# Nissan Skyline GTR-R32 1994 with T78 Turbo



## r34-4ever (Jan 12, 2007)

hey guys .. here is the blue R32 from our Q8GTR group for those who asked about its parts and the pics :thumbsup: 

hope you like it


Engine:
Tomei Piston Kit (2700cc) 
Tomei connecting rods 
Balanced Crank Shaft 
JUN Hight lift camshaft 
JUN Cam Sprocket 
Trust T78 Turbo kit 
Trust Fuel Delivery kit 
Trust Oil filter 
Trust radiator 
HKS Intercooler 
HKS piping kit 
HKS Fuel Regulator 
Nismo fuel pump 
Nismo 700cc injectors 
Nismo metal Head gasket 
Nismo Oil Cooler 
Nismo N1 oil pump 
Nismo N1 water pump 
Nismo oil cap 
Z32 airflow meters (x2) 
Saurus garage ECU 
Saurus Exhaust System 
Essential Oil catch tank 
Drivetrain

Trust 6 Speed Racing Transmission (Close ratio) 
OS triple plate clutch

Interior:
Sparco Seats 
Blitz boost controller 
Blitz Turbo timer 
Trust Boost gauge 
Trust exhaust gas temp gauge 
320KM gauge cluster 
Momo Steering wheel 
Willans 4 point seat belts 
AWD Disable switch 

Foot Work :
Bilstein Shocks 
Eibach springs 
Cusco rear strut bar 
Cusco front strut bar 
Cusco pillow tension rods 
Stark 18" wheels 
Brembo Front and Rear Brake system 
HICAS Disable System 

Exterior:
Greddy Front Bumper 
VielSide Side Skirts 
Greddy Rear Skirt 
Carbon Fiber GT Wing 
Carbon Fiber Bonnet 
N1 light 

wheels: Momo Steering wheel

the pics :















































































































so .. any suggestion guys ??


----------



## jamesbilluk (Aug 10, 2006)

really like that, very agressive. great spec too

james.


----------



## hyrev (Apr 30, 2004)

OUCH!!! That is a monster, bet that screamer pipe is loud.



> Exterior:
> Greddy Front Bumper
> VielSide Side Skirts
> Greddy Rear Skirt
> ...


Don't you mean N1 Light - lol
It looks so mean like that


----------



## SmigzyGTR (Mar 20, 2006)

Love it!!!! What sort of hp?


----------



## r34-4ever (Jan 12, 2007)

lol .. thanks for passing guys


----------



## r34-4ever (Jan 12, 2007)

SmigzyGTR said:


> Love it!!!! What sort of hp?



we havent tried it on dyno yet .. but i'll keep you guys on news if anything came up


----------



## r34-4ever (Jan 12, 2007)

hyrev said:


> OUCH!!! That is a monster, bet that screamer pipe is loud.
> 
> 
> 
> ...


lol .. a mistake and been edited


----------



## SPEED MERCHANT (Jun 5, 2006)

Pure sex on four wheels that is :thumbsup:

One of the best R32's I've seen.


----------



## r34-4ever (Jan 12, 2007)

glad to read that


----------



## Snowfiend (Jul 11, 2006)

I've seen this before somewhere, was photo'd along with a Gold R32...about a year ago ?
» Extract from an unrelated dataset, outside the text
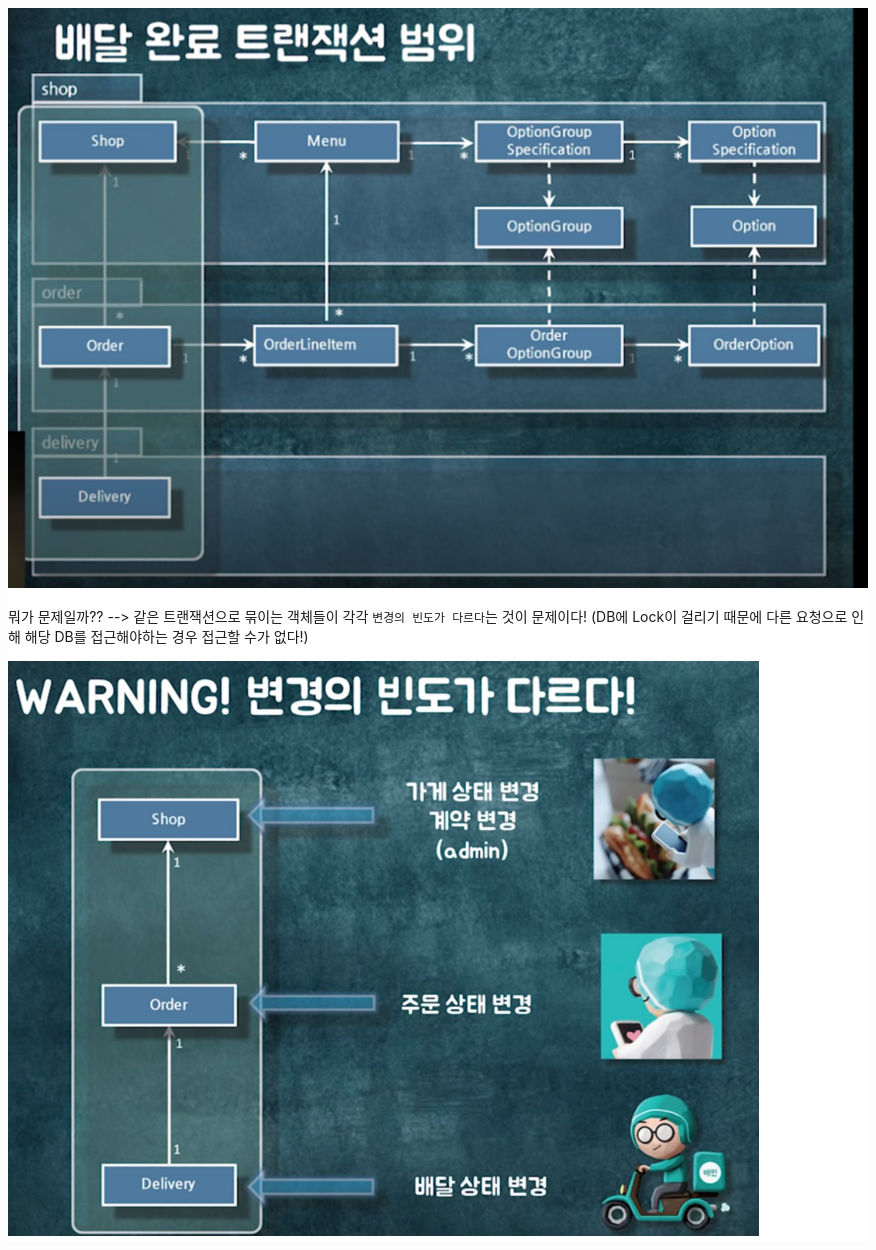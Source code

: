 ![img.png](../img/배달완료_트랜잭션_범위.png)

뭐가 문제일까?? --> 같은 트랜잭션으로 묶이는 객체들이 각각 `변경의 빈도가 다르다`는 것이 문제이다!
(DB에 Lock이 걸리기 때문에 다른 요청으로 인해 해당 DB를 접근해야하는 경우 접근할 수가 없다!)

![img.png](../img/변경의빈도가다르다.png)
Looks like a very nice machine, obviously had a lot of cash thrown at it. 

Not a fan of the stand off rear wing but each to their own.

one suggestion...Tell him to give that engine bay a good clean up


----------



## usagtrpilot (Aug 19, 2005)

Probably one of the best 32's I've seen..
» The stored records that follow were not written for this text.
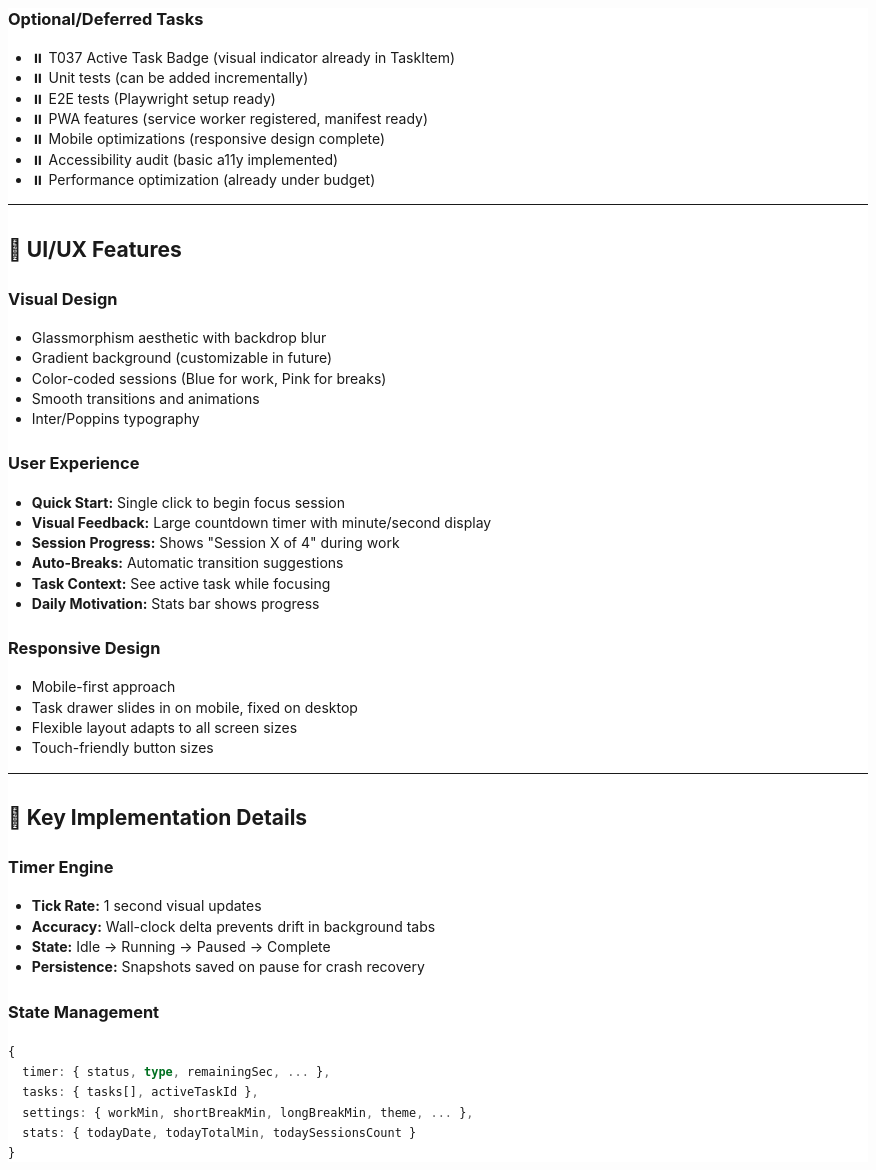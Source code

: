 ### Optional/Deferred Tasks
- ⏸️ T037 Active Task Badge (visual indicator already in TaskItem)
- ⏸️ Unit tests (can be added incrementally)
- ⏸️ E2E tests (Playwright setup ready)
- ⏸️ PWA features (service worker registered, manifest ready)
- ⏸️ Mobile optimizations (responsive design complete)
- ⏸️ Accessibility audit (basic a11y implemented)
- ⏸️ Performance optimization (already under budget)

---

## 🎨 UI/UX Features

### Visual Design
- Glassmorphism aesthetic with backdrop blur
- Gradient background (customizable in future)
- Color-coded sessions (Blue for work, Pink for breaks)
- Smooth transitions and animations
- Inter/Poppins typography

### User Experience
- **Quick Start:** Single click to begin focus session
- **Visual Feedback:** Large countdown timer with minute/second display
- **Session Progress:** Shows "Session X of 4" during work
- **Auto-Breaks:** Automatic transition suggestions
- **Task Context:** See active task while focusing
- **Daily Motivation:** Stats bar shows progress

### Responsive Design
- Mobile-first approach
- Task drawer slides in on mobile, fixed on desktop
- Flexible layout adapts to all screen sizes
- Touch-friendly button sizes

---

## 🔧 Key Implementation Details

### Timer Engine
- **Tick Rate:** 1 second visual updates
- **Accuracy:** Wall-clock delta prevents drift in background tabs
- **State:** Idle → Running → Paused → Complete
- **Persistence:** Snapshots saved on pause for crash recovery

### State Management
```typescript
{
  timer: { status, type, remainingSec, ... },
  tasks: { tasks[], activeTaskId },
  settings: { workMin, shortBreakMin, longBreakMin, theme, ... },
  stats: { todayDate, todayTotalMin, todaySessionsCount }
}
```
Great body-kit, and the motor is a killer..

:thumbsup:


----------



## Jim27 (Jul 1, 2004)

^^^^
That car gives me wood


----------



## LivingMovie (Oct 16, 2006)

Is the Carbon Bonnet a Top Secret make?
This and 2 other cars from TopRPM.com are the only R32's I have ever seen with this hood, errr bonnet
I cant for the life of me get a straight response though  
I'm looking for something like
"yes LivingMovie, The hood was sourced directly from top secret, its just not listed on the top secret website anymore, but as far as I know it is still available"
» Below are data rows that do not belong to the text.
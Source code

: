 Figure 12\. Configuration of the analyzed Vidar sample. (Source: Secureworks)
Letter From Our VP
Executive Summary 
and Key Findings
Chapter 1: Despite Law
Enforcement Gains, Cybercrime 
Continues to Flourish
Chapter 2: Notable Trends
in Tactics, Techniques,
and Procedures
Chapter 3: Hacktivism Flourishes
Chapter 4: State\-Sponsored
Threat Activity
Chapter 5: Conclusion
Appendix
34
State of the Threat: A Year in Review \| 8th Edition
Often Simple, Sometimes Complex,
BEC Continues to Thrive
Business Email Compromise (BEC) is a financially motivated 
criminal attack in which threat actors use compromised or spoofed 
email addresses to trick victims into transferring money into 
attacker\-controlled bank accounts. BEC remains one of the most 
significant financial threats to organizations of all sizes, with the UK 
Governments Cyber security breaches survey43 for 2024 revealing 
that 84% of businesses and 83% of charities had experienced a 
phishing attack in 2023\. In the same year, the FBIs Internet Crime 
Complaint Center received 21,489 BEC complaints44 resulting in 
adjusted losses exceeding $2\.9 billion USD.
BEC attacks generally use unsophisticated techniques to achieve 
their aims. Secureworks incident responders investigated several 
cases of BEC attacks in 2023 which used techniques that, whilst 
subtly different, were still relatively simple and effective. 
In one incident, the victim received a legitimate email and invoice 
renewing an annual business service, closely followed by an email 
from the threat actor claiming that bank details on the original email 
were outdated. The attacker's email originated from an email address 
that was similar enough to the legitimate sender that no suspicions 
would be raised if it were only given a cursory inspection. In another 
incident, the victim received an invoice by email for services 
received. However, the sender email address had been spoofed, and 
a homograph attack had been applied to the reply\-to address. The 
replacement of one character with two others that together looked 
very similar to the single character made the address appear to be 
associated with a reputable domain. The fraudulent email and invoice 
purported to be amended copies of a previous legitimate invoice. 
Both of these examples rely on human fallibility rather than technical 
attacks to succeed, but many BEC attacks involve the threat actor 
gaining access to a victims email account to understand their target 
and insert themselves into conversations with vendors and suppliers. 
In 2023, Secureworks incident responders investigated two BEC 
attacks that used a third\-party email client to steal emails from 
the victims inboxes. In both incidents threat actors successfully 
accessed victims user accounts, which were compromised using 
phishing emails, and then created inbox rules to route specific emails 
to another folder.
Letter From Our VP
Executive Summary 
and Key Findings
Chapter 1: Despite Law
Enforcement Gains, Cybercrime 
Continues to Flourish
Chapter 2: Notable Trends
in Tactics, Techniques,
Any reply like that would just make my day. :thumbsup: 
Thanks


----------



## r34-4ever (Jan 12, 2007)

lol .. first thank you guys for the comments

and livingmovie .. yes mate as fas as i know its Top Secret Bonnet


----------



## Alex j B (Apr 24, 2004)

hyrev said:


> OUCH!!! That is a monster, bet that screamer pipe is loud.
> 
> 
> 
> ...


Doesn't even look like an N1 light, looks like the standard projector light.

Alex B


----------



## r34-4ever (Jan 12, 2007)

Alex j B said:


> Doesn't even look like an N1 light, looks like the standard projector light.
> 
> Alex B


it is an N1 light mate


----------



## Alex j B (Apr 24, 2004)

Standard:










N1:










Alex B


----------



## r34-4ever (Jan 12, 2007)

look on the right side










isnt it an N1 light ?!


----------



## ChristianR (May 31, 2005)

saw that r32 on toprpm.com about two years ago - still looks great


----------



## r34-4ever (Jan 12, 2007)

glad to read that


----------



## kanga_agjb (Feb 17, 2007)

Stunning car .. really looks mean

keep up mate


----------



## justinfox (Nov 22, 2004)

They are not N1 lights. Alex j B is correct. The red car above has N1 headlights (or GTS headlights with clips to hold the grille). The light on the intake side of this car is made by a small Japanese company (I forget their name atm) and it simply allows cold air into the intake. Similar to this one:


----------



## justinfox (Nov 22, 2004)

PS: Nice car though!


----------



## r34-4ever (Jan 12, 2007)

thanks for that correcting .. and i'll ask its owner to make sure


----------



## MarkMcQ (Sep 13, 2006)

I was looking at that same intake headlight on RHDJapan. Been considering getting one. Do they just plug right into the existing wiring, and do they still retain the sidelight/headlight functions, or is it just a headlight.
Any differences in brightness with a standard 32 headlight and that?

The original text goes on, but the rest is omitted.